Restauration de Notre-Dame de paris : la communication, un facteur puissant de réussite

Philippe Jost, président de l’établissement public Rebâtir Notre-Dame de Paris

Philippe Jost

Président de l'établissement public Rebâtir Notre-Dame de Paris

Ces cinq années de chantier jusqu’à la réouverture, c’est l’acmé du grand Roman millénaire de Notre-Dame ?

Notre-Dame de Paris, c'est une histoire multiséculaire, avec ses pages glorieuses et plus dramatiques, ses hauts et ses bas. Indubitablement, nous avons vécu, et écrit, de nouvelles pages en ce début de XXIe siècle, inattendues à vrai dire, qui traduisent des moments dramatiques et glorieux. Mais dans cette grande histoire, les pages sombres sont toujours suivies de belles pages : après cette soirée du 15 avril 2019, où beaucoup ont craint de perdre Notre-Dame de Paris, nous avons eu le bonheur de vivre cette page magnifique : la réouverture de la plus emblématique des cathédrales françaises. Ce fut un moment de fierté et d'unité nationale, de rayonnement de la France à l'étranger, et de redécouverte d'une cathédrale plus belle que jamais.      
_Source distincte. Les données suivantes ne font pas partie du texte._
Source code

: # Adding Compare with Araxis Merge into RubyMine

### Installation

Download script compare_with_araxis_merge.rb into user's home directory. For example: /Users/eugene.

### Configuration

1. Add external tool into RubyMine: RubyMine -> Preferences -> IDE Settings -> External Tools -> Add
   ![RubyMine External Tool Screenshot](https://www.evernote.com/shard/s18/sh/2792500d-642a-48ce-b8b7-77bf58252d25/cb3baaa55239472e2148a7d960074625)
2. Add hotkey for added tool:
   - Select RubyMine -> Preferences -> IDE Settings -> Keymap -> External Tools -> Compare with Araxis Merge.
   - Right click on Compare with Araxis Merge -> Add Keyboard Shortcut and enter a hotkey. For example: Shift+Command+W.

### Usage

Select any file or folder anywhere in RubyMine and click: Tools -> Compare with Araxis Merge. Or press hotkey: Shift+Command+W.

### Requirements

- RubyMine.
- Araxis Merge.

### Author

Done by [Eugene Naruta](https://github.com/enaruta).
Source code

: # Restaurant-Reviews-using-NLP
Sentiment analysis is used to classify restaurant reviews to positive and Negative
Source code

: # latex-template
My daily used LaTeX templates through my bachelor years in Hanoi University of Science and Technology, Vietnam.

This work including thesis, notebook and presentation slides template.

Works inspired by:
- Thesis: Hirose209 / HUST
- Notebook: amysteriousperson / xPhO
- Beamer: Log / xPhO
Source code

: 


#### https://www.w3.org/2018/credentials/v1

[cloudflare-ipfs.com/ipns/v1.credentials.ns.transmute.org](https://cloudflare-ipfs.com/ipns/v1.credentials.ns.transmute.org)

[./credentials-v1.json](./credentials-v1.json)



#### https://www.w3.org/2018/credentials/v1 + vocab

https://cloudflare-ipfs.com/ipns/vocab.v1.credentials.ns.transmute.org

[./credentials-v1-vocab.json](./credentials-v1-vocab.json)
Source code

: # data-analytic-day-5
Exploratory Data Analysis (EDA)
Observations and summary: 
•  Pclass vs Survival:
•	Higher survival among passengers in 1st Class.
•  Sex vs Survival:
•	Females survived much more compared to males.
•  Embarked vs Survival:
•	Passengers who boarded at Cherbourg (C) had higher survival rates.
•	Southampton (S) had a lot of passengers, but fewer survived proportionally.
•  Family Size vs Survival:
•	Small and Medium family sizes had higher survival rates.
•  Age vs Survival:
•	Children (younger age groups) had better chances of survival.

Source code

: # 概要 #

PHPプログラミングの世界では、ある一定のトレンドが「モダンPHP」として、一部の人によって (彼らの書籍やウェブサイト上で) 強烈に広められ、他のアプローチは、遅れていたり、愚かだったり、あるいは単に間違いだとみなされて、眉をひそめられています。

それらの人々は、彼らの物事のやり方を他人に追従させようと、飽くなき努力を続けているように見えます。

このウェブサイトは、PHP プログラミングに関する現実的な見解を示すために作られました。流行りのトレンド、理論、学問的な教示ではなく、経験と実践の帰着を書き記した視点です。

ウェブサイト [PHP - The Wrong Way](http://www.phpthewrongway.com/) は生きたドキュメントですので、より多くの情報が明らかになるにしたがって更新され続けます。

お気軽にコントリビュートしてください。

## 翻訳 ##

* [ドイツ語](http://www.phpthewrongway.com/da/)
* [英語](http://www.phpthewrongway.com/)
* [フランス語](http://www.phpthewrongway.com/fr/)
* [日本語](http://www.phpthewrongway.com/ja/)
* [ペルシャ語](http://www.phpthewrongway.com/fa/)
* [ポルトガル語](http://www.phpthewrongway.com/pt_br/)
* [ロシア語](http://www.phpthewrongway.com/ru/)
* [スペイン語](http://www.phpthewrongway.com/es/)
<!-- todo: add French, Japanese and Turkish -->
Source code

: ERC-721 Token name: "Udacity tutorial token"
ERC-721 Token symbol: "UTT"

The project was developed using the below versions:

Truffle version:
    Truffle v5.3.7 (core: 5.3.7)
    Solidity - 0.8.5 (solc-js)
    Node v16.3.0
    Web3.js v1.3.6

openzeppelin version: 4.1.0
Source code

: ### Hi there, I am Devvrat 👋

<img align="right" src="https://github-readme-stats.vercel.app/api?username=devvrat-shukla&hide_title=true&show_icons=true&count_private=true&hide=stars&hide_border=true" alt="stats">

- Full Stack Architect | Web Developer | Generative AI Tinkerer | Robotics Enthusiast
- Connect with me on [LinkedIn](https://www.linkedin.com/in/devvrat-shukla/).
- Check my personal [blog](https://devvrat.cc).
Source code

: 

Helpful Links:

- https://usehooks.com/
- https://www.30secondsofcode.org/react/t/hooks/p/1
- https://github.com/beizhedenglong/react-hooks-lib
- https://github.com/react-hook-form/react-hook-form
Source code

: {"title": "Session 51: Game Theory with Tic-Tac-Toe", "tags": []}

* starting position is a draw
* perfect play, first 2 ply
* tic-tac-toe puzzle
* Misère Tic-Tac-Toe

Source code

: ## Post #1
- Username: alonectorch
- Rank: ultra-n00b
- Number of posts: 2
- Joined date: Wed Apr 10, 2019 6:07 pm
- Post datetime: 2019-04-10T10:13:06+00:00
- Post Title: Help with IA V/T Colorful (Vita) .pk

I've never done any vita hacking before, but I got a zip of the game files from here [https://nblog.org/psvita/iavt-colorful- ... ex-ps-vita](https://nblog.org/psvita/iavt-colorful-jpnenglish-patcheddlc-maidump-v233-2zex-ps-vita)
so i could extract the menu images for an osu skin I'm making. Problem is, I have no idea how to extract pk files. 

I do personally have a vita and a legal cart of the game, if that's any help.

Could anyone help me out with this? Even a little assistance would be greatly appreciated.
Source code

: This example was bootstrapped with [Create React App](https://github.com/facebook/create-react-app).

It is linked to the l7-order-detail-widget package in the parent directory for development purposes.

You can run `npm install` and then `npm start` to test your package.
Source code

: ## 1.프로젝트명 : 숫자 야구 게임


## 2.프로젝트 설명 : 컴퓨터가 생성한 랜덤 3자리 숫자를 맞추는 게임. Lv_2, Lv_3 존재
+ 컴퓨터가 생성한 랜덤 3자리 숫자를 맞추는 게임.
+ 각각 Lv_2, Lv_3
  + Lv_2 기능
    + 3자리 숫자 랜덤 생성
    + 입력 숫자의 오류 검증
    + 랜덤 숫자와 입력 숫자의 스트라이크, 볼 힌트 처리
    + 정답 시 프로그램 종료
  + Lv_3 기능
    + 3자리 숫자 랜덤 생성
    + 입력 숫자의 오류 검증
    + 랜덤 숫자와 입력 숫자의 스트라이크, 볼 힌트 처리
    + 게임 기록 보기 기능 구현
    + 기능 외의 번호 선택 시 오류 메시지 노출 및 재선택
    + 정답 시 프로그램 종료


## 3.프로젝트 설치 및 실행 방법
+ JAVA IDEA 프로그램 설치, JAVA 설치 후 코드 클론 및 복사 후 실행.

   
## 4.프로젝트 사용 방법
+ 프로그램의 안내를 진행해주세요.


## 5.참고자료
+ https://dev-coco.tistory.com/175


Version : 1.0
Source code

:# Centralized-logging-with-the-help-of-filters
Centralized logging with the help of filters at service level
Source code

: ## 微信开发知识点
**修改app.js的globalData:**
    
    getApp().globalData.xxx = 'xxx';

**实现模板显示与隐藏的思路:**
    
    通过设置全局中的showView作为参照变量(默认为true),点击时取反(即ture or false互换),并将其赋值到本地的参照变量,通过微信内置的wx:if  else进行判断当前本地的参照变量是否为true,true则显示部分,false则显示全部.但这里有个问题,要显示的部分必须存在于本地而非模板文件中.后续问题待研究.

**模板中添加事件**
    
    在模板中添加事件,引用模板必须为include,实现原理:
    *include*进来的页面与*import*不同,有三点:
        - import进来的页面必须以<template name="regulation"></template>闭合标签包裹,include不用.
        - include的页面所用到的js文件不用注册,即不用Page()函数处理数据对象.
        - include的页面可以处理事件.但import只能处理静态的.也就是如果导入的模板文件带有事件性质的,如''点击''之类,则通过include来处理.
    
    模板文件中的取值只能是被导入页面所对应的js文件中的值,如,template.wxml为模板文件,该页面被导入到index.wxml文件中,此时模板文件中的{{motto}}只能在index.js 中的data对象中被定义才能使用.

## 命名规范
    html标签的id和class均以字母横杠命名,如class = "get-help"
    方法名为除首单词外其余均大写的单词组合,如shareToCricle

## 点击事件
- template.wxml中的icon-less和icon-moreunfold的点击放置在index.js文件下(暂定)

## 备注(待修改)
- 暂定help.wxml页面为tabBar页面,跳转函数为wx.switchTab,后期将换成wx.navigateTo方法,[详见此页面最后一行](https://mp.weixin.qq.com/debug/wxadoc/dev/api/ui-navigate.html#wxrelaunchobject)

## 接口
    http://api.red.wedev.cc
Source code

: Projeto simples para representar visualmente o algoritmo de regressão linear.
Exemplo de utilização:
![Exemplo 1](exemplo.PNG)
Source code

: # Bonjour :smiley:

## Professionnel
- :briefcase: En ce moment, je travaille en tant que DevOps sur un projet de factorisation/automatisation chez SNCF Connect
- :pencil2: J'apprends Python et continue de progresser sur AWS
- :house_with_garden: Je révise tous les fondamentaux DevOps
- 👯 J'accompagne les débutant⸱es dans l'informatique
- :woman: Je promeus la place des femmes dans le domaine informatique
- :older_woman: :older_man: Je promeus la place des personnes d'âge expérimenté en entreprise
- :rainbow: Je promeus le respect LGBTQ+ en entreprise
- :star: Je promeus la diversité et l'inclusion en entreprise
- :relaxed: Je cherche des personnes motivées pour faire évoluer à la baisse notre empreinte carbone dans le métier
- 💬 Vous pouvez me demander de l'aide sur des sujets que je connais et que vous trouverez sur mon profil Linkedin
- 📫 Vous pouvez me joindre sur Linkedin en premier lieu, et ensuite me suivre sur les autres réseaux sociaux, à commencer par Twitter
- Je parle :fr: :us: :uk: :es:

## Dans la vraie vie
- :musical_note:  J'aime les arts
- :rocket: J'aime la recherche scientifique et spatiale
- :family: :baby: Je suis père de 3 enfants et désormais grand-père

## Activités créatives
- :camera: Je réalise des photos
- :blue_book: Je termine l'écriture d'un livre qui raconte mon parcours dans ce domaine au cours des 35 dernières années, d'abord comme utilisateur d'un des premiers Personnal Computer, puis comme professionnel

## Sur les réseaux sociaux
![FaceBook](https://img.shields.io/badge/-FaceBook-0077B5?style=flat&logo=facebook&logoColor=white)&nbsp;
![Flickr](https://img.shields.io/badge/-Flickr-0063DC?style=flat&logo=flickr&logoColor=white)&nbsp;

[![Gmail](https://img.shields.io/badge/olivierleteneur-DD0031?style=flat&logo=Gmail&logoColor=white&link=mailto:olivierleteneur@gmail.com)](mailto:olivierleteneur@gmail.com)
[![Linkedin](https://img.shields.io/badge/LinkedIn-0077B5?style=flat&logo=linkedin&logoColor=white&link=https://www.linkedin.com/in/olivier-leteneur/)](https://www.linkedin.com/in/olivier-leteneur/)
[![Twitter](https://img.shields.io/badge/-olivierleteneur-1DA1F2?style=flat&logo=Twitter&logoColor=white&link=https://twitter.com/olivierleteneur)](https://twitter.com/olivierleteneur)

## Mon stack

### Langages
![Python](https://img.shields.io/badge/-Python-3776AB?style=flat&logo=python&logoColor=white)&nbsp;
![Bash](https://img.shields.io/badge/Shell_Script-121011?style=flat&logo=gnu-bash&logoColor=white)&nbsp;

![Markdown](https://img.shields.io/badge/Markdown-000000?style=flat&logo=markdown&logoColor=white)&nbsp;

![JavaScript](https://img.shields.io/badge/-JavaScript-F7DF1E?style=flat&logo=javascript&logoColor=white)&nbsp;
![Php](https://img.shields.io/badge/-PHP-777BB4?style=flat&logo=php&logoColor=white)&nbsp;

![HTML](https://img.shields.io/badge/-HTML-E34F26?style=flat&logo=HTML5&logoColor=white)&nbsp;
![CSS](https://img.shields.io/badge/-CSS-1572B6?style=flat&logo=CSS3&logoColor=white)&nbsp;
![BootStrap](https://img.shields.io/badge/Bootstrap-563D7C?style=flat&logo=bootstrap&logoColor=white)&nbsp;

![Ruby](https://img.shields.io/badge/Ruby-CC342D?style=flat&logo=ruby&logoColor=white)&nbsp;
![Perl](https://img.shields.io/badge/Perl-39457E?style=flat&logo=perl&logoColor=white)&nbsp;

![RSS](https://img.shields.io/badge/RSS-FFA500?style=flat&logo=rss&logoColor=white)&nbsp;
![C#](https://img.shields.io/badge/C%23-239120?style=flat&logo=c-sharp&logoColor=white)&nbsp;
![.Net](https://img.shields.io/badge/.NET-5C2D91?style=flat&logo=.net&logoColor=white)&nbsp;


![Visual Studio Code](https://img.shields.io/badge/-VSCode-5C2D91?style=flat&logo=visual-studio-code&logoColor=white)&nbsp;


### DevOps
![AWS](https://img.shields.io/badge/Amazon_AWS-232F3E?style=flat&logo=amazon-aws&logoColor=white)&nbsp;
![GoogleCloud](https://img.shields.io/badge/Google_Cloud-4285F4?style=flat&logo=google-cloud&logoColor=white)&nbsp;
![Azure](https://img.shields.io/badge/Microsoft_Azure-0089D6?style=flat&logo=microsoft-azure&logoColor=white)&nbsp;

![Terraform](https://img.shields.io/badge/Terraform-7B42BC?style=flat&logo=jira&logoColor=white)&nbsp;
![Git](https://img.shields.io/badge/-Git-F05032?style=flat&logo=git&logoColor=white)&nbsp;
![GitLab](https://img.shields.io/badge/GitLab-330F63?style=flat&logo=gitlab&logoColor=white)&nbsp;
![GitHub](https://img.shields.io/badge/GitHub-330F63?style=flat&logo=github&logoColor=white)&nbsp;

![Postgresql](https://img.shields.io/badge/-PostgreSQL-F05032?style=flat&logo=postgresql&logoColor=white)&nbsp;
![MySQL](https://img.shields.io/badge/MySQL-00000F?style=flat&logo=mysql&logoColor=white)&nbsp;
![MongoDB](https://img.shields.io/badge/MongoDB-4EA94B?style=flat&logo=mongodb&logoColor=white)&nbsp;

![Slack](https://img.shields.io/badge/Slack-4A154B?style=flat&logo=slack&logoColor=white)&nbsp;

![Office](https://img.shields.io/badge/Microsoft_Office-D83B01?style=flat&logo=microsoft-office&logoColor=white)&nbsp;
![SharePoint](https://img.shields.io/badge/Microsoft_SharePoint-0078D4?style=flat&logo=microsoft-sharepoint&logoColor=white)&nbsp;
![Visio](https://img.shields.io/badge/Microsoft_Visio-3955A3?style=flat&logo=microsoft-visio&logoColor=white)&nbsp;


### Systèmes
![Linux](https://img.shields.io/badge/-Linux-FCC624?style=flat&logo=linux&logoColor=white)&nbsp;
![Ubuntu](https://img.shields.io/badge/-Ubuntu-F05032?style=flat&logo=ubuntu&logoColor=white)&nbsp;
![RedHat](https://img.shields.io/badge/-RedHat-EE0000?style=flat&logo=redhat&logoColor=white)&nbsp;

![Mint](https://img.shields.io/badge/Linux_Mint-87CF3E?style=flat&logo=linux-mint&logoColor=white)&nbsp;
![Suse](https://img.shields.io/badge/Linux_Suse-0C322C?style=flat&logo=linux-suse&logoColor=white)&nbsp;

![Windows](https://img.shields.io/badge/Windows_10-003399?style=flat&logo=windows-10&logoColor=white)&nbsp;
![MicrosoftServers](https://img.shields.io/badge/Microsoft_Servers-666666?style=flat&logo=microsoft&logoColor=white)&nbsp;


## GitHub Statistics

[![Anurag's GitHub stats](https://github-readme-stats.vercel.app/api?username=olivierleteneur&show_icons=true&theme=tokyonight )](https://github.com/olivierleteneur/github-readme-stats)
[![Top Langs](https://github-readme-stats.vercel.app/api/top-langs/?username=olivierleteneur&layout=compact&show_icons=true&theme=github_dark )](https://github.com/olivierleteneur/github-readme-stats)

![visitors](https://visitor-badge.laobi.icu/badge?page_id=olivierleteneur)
Quelle était votre feuille de route ?

En matière de communication, la loi Notre-Dame du 29 juillet 2019, qui a créé l'établissement public, nous a chargés d'informer sur le chantier et sur les savoir-faire œuvrant à la renaissance de la cathédrale. Les parlementaires étaient conscients que le monde entier avait été ému, que l'élan de générosité avait été immense¹, et qu'il y aurait une curiosité à nourrir sur le déroulement de la restauration. Il y avait aussi, au sein des assemblées - Sénat et Assemblée nationale -, une conscience que les métiers du patrimoine et les métiers d'art sont un bien précieux, une part de l'excellence française insuffisamment connue, que la transmission, la relève étaient insuffisantes. Les familles et les jeunes, parfois par défaut d'information, ne s'y dirigeaient pas spontanément. À partir de là et de notre mission principale - rouvrir la cathédrale en cinq ans -, la communication a été conçue d'emblée, par le général Georgelin et moi-même, comme une composante fondamentale de notre aventure.      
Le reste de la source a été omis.